À l’origine de ce grand chamboulement dans la hiérarchie des attaquants bordelais, se trouve le départ pour la Coupe d’Afrique des Nations de Marouane Chamakh. Le Marocain était régulièrement aligné aux côtés de l’indétrônable David Bellion par Laurent Blanc, et son départ offrit une place à l’ancien joueur de River Plate, qui ne manqua pas l’aubaine. S’il était jusque là confiné à un rôle de titulaire lors des matchs de coupes, il s’est désormais imposé comme l’attaquant en verve à Bordeaux. Plus encore que David Bellion, pourtant deuxième meilleur buteur du championnat (11 réalisations). Face à Auxerre d’abord (4-1, 20e journée), l’Argentin s’offrit un doublé pour sa troisième titularisation de la saison en championnat seulement, et marqua les esprits. Puis il confirma le week-end suivant, inscrivant le premier but de son équipe en déplacement au Mans (2-1). Où comment, en à peine une semaine, retourner une situation bien mal engagée.

Proche d’un départ

Car Fernando Cavenaghi était annoncé comme partant possible pour le mercato hivernal.

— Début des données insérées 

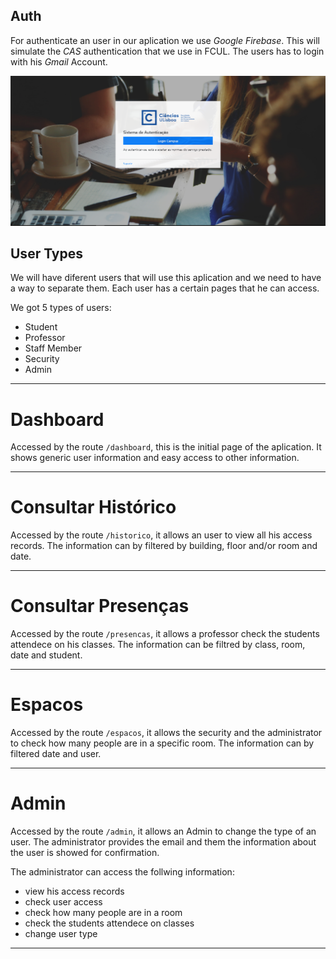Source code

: ## Auth

For authenticate an user in our aplication we use *Google Firebase*. This will simulate the *CAS* authentication that we use in FCUL. The users has to login with his *Gmail* Account.

![admin image](./login.PNG)


## User Types

We will have diferent users that will use this aplication and we need to have a way to separate them. Each user has a certain pages that he can access.

We got 5 types of users:

- Student
- Professor
- ​Staff Member
- Security
- Admin

---
# Dashboard

Accessed by the route `/dashboard`, this is the initial page of the aplication. It shows generic user information and easy access to other information.

---

# Consultar Histórico

Accessed by the route `/historico`, it allows an user to view all his access records. The information can by filtered by building, floor and/or room and date.

---

# Consultar Presenças

Accessed by the route `/presencas`, it allows a professor check the students attendece on his classes. The information can be filtred by class, room, date and student.

---
# Espacos

Accessed by the route `/espacos`, it allows the security and the administrator to check how many people are in a specific room. The information can by filtered date and user.

---

# Admin

Accessed by the route `/admin`, it allows an Admin to change the type of an user. The administrator provides the email and them the information about the user is showed for confirmation.

The administrator can access the follwing information:
* view his access records
* check user access
* check how many people are in a room
* check the students attendece on classes
* change user type

---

On évoquait Lens notamment, mais également des clubs sud-américains, qui n’avaient pas oublié ses années fastes à River Plate (55 buts de 2000 à 2004), ces mêmes années qui avaient fait croire aux dirigeants bordelais qu’ils tenaient peut-être le successeur de Pauleta dont le départ en 2003 n’avait jamais été vraiment compensé. Finalement, El Torito (le petit taureau en espagnol) prit la décision de rester en Gironde et de se donner six mois de plus pour convaincre. Après quoi il déciderait d’un éventuel départ. Bien lui en a pris. Depuis le début de la saison, Fernando Cavenaghi a disputé, toutes compétitions confondues, 14 matchs et a inscrit sept buts. Un ratio temps de jeu/but qui ferait pâlir certains attaquants de Ligue 1. Autre statistique en sa faveur : quand Laurent Blanc a associé l’Argentin à David Bellion – ce qui est arrivé quatre fois cette saison –, son équipe s’est d’une part imposé à chaque fois, mais a surtout marqué la bagatelle de 13 buts (quatre contre Auxerre et Toulouse, trois face à Rennes et deux au Mans) !

Fernando Cavenaghi est aujourd’hui indéboulonnable au sein de l’attaque bordelaise. Son style, tout en toucher de balle, en technique et en justesse, confère une plus grande profondeur au jeu girondin, qui était jusque là essentiellement basé sur les longues transversales vers la tête du grand Marouane Chamakh. Avec Johan Micoud derrière lui, l’Argentin bénéficie d’un appui technique indéniable, et peut utiliser le jeu tout en puissance de David Bellion pour exploiter ses qualités. Ses trois buts inscrits en championnat démontrent l’étendue de son talent : renard des surfaces pour reprendre un penalty repoussé (Auxerre), frappeur lointain très habile (Auxerre encore), puis buteur plein de sang-froid (au Mans). Avec les échéances importantes qui arrivent, en championnat (Saint-Etienne, Lorient) ou en Coupe de la Ligue (le Mans), Fernando Cavenaghi aura l’occasion de prouver que l’embellie constatée n’est pas qu’un feu de paille.